**What to produce:**
The line containing "CareerCompass combines a" marks the end: quote every line from the start of the records below through it, word for word.

**Saved data entries:**
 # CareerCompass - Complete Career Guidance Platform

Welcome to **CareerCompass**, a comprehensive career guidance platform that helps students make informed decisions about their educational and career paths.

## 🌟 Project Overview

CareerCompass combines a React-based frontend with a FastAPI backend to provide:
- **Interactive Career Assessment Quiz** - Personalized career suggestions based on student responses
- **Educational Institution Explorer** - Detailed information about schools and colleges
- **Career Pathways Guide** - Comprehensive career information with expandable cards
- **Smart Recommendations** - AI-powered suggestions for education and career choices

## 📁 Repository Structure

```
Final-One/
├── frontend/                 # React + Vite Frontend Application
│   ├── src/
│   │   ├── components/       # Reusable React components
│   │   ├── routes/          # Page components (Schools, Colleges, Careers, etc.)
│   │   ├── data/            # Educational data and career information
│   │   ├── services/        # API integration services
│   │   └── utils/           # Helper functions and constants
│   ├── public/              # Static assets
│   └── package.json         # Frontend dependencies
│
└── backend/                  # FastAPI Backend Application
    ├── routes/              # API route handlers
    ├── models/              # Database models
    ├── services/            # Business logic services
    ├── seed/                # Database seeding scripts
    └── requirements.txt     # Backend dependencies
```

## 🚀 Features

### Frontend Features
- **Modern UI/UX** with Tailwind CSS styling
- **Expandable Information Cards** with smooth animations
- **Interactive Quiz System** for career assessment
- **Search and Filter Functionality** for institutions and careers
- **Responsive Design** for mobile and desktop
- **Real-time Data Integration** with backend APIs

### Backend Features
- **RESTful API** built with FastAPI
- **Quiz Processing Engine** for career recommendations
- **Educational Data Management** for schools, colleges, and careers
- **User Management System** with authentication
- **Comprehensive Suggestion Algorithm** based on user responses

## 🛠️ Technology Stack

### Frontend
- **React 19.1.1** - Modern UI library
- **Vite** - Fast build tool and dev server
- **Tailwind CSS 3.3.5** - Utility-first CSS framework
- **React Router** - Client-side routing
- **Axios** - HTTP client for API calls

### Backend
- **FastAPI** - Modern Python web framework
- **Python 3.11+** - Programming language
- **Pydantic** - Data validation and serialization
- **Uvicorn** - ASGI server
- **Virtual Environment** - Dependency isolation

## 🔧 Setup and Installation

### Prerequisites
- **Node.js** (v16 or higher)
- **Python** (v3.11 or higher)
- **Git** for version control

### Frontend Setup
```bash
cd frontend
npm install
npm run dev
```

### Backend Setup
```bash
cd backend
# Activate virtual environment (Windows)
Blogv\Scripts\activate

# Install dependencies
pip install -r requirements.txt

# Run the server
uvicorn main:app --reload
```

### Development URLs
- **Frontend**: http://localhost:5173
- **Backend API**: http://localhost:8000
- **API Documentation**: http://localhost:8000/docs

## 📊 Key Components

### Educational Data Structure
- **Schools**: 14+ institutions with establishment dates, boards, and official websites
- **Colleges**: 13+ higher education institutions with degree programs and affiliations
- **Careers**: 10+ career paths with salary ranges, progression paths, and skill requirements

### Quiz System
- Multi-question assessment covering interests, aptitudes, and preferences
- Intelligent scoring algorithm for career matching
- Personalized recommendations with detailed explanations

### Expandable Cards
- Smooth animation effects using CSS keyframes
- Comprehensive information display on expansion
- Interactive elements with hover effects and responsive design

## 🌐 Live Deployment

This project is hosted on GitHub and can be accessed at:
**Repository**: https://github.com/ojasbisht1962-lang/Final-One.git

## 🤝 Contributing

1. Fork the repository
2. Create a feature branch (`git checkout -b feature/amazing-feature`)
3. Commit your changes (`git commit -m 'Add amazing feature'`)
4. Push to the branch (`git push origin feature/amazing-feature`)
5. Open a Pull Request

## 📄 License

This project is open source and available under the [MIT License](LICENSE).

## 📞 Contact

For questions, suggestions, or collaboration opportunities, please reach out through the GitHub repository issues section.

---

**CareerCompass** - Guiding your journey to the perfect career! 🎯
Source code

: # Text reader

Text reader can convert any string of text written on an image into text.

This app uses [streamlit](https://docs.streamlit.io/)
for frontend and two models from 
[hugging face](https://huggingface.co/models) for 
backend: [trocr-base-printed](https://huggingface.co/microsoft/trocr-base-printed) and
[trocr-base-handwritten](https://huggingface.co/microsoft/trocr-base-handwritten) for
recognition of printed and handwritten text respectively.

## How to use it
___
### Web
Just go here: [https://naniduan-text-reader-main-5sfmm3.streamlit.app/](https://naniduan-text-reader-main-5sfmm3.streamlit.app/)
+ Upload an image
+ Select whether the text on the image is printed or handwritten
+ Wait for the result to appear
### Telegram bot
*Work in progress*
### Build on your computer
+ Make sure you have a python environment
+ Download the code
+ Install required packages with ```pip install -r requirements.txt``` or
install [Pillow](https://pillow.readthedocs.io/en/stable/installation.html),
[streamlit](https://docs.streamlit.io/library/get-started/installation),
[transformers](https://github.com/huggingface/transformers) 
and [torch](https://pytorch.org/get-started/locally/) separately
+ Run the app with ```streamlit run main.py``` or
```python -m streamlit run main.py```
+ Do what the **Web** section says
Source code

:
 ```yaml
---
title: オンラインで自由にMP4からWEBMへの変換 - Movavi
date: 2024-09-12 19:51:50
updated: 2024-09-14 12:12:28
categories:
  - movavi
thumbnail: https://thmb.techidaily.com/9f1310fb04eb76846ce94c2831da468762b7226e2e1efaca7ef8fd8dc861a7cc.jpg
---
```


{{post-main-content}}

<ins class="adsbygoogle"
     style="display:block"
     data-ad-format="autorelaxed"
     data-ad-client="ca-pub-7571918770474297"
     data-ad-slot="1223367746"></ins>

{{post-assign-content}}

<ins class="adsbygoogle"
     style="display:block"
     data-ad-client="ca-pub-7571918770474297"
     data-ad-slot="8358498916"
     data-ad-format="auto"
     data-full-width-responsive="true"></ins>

**Task output:**
 # CareerCompass - Complete Career Guidance Platform

Welcome to **CareerCompass**, a comprehensive career guidance platform that helps students make informed decisions about their educational and career paths.

## 🌟 Project Overview

CareerCompass combines a React-based frontend with a FastAPI backend to provide:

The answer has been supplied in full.